**What is being asked:**
Print the listing in full, keeping every line exactly as it is.
(Data to process)
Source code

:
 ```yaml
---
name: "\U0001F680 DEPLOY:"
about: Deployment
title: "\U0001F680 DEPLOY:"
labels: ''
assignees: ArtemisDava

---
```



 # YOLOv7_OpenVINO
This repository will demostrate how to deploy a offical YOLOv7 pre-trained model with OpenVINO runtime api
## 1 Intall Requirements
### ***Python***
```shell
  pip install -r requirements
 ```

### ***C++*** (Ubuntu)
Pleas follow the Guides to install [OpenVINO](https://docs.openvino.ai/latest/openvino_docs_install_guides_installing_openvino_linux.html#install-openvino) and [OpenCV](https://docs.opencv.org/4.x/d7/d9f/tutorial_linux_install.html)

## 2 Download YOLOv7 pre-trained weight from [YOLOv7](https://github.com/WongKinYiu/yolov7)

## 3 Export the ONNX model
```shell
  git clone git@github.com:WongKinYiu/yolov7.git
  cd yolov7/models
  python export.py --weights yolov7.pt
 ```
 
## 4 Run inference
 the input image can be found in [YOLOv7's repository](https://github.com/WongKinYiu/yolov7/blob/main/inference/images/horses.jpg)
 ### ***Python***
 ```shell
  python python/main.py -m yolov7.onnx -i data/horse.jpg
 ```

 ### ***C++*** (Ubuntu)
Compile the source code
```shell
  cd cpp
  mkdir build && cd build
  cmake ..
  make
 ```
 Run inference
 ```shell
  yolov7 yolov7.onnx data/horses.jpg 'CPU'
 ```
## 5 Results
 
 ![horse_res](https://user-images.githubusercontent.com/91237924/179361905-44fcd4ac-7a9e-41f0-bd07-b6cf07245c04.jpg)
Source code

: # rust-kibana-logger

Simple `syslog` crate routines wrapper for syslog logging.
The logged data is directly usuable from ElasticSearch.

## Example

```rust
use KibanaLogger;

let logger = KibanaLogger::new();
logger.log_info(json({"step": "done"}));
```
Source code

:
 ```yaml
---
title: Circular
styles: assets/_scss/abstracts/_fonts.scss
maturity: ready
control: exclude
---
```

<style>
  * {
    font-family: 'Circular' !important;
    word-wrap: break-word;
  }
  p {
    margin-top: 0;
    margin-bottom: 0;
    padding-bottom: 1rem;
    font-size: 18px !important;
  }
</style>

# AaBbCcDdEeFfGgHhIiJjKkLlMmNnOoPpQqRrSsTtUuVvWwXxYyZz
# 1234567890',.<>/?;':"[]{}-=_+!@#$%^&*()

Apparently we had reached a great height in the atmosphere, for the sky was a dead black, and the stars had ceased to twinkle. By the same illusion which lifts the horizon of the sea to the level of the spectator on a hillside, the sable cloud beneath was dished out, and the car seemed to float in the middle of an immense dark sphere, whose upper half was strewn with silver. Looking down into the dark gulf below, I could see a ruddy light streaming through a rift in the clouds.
(End Data to process)
**Your solution:**
Source code

:
 ```yaml
---
name: "\U0001F680 DEPLOY:"
about: Deployment
title: "\U0001F680 DEPLOY:"
labels: ''
assignees: ArtemisDava

---
```



 # YOLOv7_OpenVINO
This repository will demostrate how to deploy a offical YOLOv7 pre-trained model with OpenVINO runtime api
## 1 Intall Requirements
### ***Python***
```shell
  pip install -r requirements
 ```

### ***C++*** (Ubuntu)
Pleas follow the Guides to install [OpenVINO](https://docs.openvino.ai/latest/openvino_docs_install_guides_installing_openvino_linux.html#install-openvino) and [OpenCV](https://docs.opencv.org/4.x/d7/d9f/tutorial_linux_install.html)

## 2 Download YOLOv7 pre-trained weight from [YOLOv7](https://github.com/WongKinYiu/yolov7)

## 3 Export the ONNX model
```shell
  git clone git@github.com:WongKinYiu/yolov7.git
  cd yolov7/models
  python export.py --weights yolov7.pt
 ```
 
## 4 Run inference
 the input image can be found in [YOLOv7's repository](https://github.com/WongKinYiu/yolov7/blob/main/inference/images/horses.jpg)
 ### ***Python***
 ```shell
  python python/main.py -m yolov7.onnx -i data/horse.jpg
 ```

 ### ***C++*** (Ubuntu)
Compile the source code
```shell
  cd cpp
  mkdir build && cd build
  cmake ..
  make
 ```
 Run inference
 ```shell
  yolov7 yolov7.onnx data/horses.jpg 'CPU'
 ```
## 5 Results
 
 ![horse_res](https://user-images.githubusercontent.com/91237924/179361905-44fcd4ac-7a9e-41f0-bd07-b6cf07245c04.jpg)
Source code

: # rust-kibana-logger

Simple `syslog` crate routines wrapper for syslog logging.
The logged data is directly usuable from ElasticSearch.

## Example

```rust
use KibanaLogger;

let logger = KibanaLogger::new();
logger.log_info(json({"step": "done"}));
```
Source code

:
 ```yaml
---
title: Circular
styles: assets/_scss/abstracts/_fonts.scss
maturity: ready
control: exclude
---
```

<style>
  * {
    font-family: 'Circular' !important;
    word-wrap: break-word;
  }
  p {
    margin-top: 0;
    margin-bottom: 0;
    padding-bottom: 1rem;
    font-size: 18px !important;
  }
</style>

# AaBbCcDdEeFfGgHhIiJjKkLlMmNnOoPpQqRrSsTtUuVvWwXxYyZz
# 1234567890',.<>/?;':"[]{}-=_+!@#$%^&*()

Apparently we had reached a great height in the atmosphere, for the sky was a dead black, and the stars had ceased to twinkle. By the same illusion which lifts the horizon of the sea to the level of the spectator on a hillside, the sable cloud beneath was dished out, and the car seemed to float in the middle of an immense dark sphere, whose upper half was strewn with silver. Looking down into the dark gulf below, I could see a ruddy light streaming through a rift in the clouds.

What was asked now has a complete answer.